Dataset content>

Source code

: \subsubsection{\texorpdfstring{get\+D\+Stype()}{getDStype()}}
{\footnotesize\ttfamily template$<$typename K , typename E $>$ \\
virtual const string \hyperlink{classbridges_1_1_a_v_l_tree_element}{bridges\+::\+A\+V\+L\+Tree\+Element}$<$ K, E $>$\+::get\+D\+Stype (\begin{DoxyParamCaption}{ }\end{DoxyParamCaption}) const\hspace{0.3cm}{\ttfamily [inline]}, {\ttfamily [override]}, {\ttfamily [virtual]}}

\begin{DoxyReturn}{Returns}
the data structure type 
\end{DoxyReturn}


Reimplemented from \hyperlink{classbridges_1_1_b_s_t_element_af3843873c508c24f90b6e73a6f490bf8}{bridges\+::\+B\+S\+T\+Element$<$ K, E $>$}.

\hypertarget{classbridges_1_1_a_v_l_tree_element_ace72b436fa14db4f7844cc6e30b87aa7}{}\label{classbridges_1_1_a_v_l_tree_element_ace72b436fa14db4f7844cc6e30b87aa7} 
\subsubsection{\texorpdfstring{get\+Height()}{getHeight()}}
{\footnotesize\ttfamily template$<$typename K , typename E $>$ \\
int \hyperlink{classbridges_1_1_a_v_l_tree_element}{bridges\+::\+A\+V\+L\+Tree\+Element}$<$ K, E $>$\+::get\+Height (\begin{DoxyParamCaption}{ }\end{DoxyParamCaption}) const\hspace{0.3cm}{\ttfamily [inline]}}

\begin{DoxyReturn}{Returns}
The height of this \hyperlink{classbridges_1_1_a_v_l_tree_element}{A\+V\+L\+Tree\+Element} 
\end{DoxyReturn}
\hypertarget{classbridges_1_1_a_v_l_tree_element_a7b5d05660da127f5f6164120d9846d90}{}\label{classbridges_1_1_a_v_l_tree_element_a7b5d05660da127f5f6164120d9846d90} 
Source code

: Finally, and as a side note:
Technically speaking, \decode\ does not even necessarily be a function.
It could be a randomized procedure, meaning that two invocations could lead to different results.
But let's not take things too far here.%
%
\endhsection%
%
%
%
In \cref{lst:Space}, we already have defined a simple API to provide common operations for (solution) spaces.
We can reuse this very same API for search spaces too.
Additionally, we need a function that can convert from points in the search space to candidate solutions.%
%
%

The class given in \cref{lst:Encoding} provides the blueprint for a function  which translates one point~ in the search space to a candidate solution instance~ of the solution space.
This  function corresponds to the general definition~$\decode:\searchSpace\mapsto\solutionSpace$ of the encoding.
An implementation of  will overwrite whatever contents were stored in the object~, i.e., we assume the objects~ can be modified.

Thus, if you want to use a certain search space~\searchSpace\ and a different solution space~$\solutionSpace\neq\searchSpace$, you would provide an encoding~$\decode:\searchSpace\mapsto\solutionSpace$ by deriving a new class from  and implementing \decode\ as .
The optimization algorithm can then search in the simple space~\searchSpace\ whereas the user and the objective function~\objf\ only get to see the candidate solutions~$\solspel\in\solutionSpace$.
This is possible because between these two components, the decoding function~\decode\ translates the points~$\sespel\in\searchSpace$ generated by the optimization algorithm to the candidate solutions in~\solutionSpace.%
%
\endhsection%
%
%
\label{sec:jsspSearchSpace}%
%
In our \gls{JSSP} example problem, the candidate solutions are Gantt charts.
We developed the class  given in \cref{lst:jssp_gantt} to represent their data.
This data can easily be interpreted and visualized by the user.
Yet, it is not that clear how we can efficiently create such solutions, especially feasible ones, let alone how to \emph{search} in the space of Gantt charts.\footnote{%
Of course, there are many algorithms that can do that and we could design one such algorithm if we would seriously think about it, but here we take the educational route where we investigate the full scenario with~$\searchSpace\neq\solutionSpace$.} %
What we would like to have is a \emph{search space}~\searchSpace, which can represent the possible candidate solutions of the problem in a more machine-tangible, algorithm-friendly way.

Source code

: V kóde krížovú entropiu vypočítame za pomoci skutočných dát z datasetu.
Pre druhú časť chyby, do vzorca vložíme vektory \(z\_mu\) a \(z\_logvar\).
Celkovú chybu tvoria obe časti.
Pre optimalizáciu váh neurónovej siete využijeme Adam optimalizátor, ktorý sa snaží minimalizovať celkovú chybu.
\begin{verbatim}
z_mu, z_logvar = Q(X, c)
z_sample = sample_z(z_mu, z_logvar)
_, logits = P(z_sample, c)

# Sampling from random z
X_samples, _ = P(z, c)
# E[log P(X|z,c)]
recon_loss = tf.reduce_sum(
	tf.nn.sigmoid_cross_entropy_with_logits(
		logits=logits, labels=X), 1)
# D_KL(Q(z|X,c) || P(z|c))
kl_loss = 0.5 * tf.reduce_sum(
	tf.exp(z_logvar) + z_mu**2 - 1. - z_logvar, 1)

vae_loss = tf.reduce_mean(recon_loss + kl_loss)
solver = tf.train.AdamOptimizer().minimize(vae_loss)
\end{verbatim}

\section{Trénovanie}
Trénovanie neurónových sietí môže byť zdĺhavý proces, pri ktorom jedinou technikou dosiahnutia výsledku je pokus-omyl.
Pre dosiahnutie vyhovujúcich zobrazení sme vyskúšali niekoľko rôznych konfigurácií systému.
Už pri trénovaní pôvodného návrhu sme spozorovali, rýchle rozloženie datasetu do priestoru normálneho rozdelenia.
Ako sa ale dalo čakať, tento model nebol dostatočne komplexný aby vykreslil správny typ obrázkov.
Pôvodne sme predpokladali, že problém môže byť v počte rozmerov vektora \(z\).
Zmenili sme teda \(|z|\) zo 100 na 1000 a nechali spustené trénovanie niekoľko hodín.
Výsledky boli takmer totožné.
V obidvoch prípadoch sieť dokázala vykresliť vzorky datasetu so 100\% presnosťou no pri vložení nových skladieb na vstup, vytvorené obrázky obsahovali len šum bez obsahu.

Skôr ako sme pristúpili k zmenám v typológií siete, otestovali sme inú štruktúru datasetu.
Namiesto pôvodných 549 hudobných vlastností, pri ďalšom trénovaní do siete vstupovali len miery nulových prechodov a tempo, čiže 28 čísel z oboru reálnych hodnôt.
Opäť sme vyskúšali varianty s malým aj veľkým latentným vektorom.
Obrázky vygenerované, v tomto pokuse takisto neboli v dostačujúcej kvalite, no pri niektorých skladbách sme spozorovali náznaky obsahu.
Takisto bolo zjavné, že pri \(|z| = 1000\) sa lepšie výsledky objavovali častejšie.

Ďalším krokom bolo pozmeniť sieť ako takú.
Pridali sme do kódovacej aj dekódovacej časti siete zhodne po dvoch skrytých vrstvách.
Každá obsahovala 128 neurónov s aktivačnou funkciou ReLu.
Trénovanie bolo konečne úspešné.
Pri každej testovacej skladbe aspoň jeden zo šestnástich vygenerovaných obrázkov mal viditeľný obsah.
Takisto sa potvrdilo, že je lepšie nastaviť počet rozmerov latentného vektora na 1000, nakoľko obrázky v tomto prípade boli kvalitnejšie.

Required work>
The whole listing above is to be restated word for word.

Response area>
Source code

: \subsubsection{\texorpdfstring{get\+D\+Stype()}{getDStype()}}
{\footnotesize\ttfamily template$<$typename K , typename E $>$ \\
virtual const string \hyperlink{classbridges_1_1_a_v_l_tree_element}{bridges\+::\+A\+V\+L\+Tree\+Element}$<$ K, E $>$\+::get\+D\+Stype (\begin{DoxyParamCaption}{ }\end{DoxyParamCaption}) const\hspace{0.3cm}{\ttfamily [inline]}, {\ttfamily [override]}, {\ttfamily [virtual]}}

\begin{DoxyReturn}{Returns}
the data structure type 
\end{DoxyReturn}


Reimplemented from \hyperlink{classbridges_1_1_b_s_t_element_af3843873c508c24f90b6e73a6f490bf8}{bridges\+::\+B\+S\+T\+Element$<$ K, E $>$}.

\hypertarget{classbridges_1_1_a_v_l_tree_element_ace72b436fa14db4f7844cc6e30b87aa7}{}\label{classbridges_1_1_a_v_l_tree_element_ace72b436fa14db4f7844cc6e30b87aa7} 
\subsubsection{\texorpdfstring{get\+Height()}{getHeight()}}
{\footnotesize\ttfamily template$<$typename K , typename E $>$ \\
int \hyperlink{classbridges_1_1_a_v_l_tree_element}{bridges\+::\+A\+V\+L\+Tree\+Element}$<$ K, E $>$\+::get\+Height (\begin{DoxyParamCaption}{ }\end{DoxyParamCaption}) const\hspace{0.3cm}{\ttfamily [inline]}}

\begin{DoxyReturn}{Returns}
The height of this \hyperlink{classbridges_1_1_a_v_l_tree_element}{A\+V\+L\+Tree\+Element} 
\end{DoxyReturn}
\hypertarget{classbridges_1_1_a_v_l_tree_element_a7b5d05660da127f5f6164120d9846d90}{}\label{classbridges_1_1_a_v_l_tree_element_a7b5d05660da127f5f6164120d9846d90} 
Source code

: Finally, and as a side note:
Technically speaking, \decode\ does not even necessarily be a function.
It could be a randomized procedure, meaning that two invocations could lead to different results.
But let's not take things too far here.%
%
\endhsection%
%
%
%
In \cref{lst:Space}, we already have defined a simple API to provide common operations for (solution) spaces.
We can reuse this very same API for search spaces too.
Additionally, we need a function that can convert from points in the search space to candidate solutions.%
%
%

The class given in \cref{lst:Encoding} provides the blueprint for a function  which translates one point~ in the search space to a candidate solution instance~ of the solution space.
This  function corresponds to the general definition~$\decode:\searchSpace\mapsto\solutionSpace$ of the encoding.
An implementation of  will overwrite whatever contents were stored in the object~, i.e., we assume the objects~ can be modified.

Thus, if you want to use a certain search space~\searchSpace\ and a different solution space~$\solutionSpace\neq\searchSpace$, you would provide an encoding~$\decode:\searchSpace\mapsto\solutionSpace$ by deriving a new class from  and implementing \decode\ as .
The optimization algorithm can then search in the simple space~\searchSpace\ whereas the user and the objective function~\objf\ only get to see the candidate solutions~$\solspel\in\solutionSpace$.
This is possible because between these two components, the decoding function~\decode\ translates the points~$\sespel\in\searchSpace$ generated by the optimization algorithm to the candidate solutions in~\solutionSpace.%
%
\endhsection%
%
%
\label{sec:jsspSearchSpace}%
%
In our \gls{JSSP} example problem, the candidate solutions are Gantt charts.
We developed the class  given in \cref{lst:jssp_gantt} to represent their data.
This data can easily be interpreted and visualized by the user.
Yet, it is not that clear how we can efficiently create such solutions, especially feasible ones, let alone how to \emph{search} in the space of Gantt charts.\footnote{%
Of course, there are many algorithms that can do that and we could design one such algorithm if we would seriously think about it, but here we take the educational route where we investigate the full scenario with~$\searchSpace\neq\solutionSpace$.} %
What we would like to have is a \emph{search space}~\searchSpace, which can represent the possible candidate solutions of the problem in a more machine-tangible, algorithm-friendly way.

Source code

: V kóde krížovú entropiu vypočítame za pomoci skutočných dát z datasetu.
Pre druhú časť chyby, do vzorca vložíme vektory \(z\_mu\) a \(z\_logvar\).
Celkovú chybu tvoria obe časti.
Pre optimalizáciu váh neurónovej siete využijeme Adam optimalizátor, ktorý sa snaží minimalizovať celkovú chybu.
\begin{verbatim}
z_mu, z_logvar = Q(X, c)
z_sample = sample_z(z_mu, z_logvar)
_, logits = P(z_sample, c)

# Sampling from random z
X_samples, _ = P(z, c)
# E[log P(X|z,c)]
recon_loss = tf.reduce_sum(
	tf.nn.sigmoid_cross_entropy_with_logits(
		logits=logits, labels=X), 1)
# D_KL(Q(z|X,c) || P(z|c))
kl_loss = 0.5 * tf.reduce_sum(
	tf.exp(z_logvar) + z_mu**2 - 1. - z_logvar, 1)

vae_loss = tf.reduce_mean(recon_loss + kl_loss)
solver = tf.train.AdamOptimizer().minimize(vae_loss)
\end{verbatim}

\section{Trénovanie}
Trénovanie neurónových sietí môže byť zdĺhavý proces, pri ktorom jedinou technikou dosiahnutia výsledku je pokus-omyl.
Pre dosiahnutie vyhovujúcich zobrazení sme vyskúšali niekoľko rôznych konfigurácií systému.
Už pri trénovaní pôvodného návrhu sme spozorovali, rýchle rozloženie datasetu do priestoru normálneho rozdelenia.
Ako sa ale dalo čakať, tento model nebol dostatočne komplexný aby vykreslil správny typ obrázkov.
Pôvodne sme predpokladali, že problém môže byť v počte rozmerov vektora \(z\).
Zmenili sme teda \(|z|\) zo 100 na 1000 a nechali spustené trénovanie niekoľko hodín.
Výsledky boli takmer totožné.
V obidvoch prípadoch sieť dokázala vykresliť vzorky datasetu so 100\% presnosťou no pri vložení nových skladieb na vstup, vytvorené obrázky obsahovali len šum bez obsahu.

Skôr ako sme pristúpili k zmenám v typológií siete, otestovali sme inú štruktúru datasetu.
Namiesto pôvodných 549 hudobných vlastností, pri ďalšom trénovaní do siete vstupovali len miery nulových prechodov a tempo, čiže 28 čísel z oboru reálnych hodnôt.
Opäť sme vyskúšali varianty s malým aj veľkým latentným vektorom.
Obrázky vygenerované, v tomto pokuse takisto neboli v dostačujúcej kvalite, no pri niektorých skladbách sme spozorovali náznaky obsahu.
Takisto bolo zjavné, že pri \(|z| = 1000\) sa lepšie výsledky objavovali častejšie.

Ďalším krokom bolo pozmeniť sieť ako takú.
Pridali sme do kódovacej aj dekódovacej časti siete zhodne po dvoch skrytých vrstvách.
Každá obsahovala 128 neurónov s aktivačnou funkciou ReLu.
Trénovanie bolo konečne úspešné.
Pri každej testovacej skladbe aspoň jeden zo šestnástich vygenerovaných obrázkov mal viditeľný obsah.
Takisto sa potvrdilo, že je lepšie nastaviť počet rozmerov latentného vektora na 1000, nakoľko obrázky v tomto prípade boli kvalitnejšie.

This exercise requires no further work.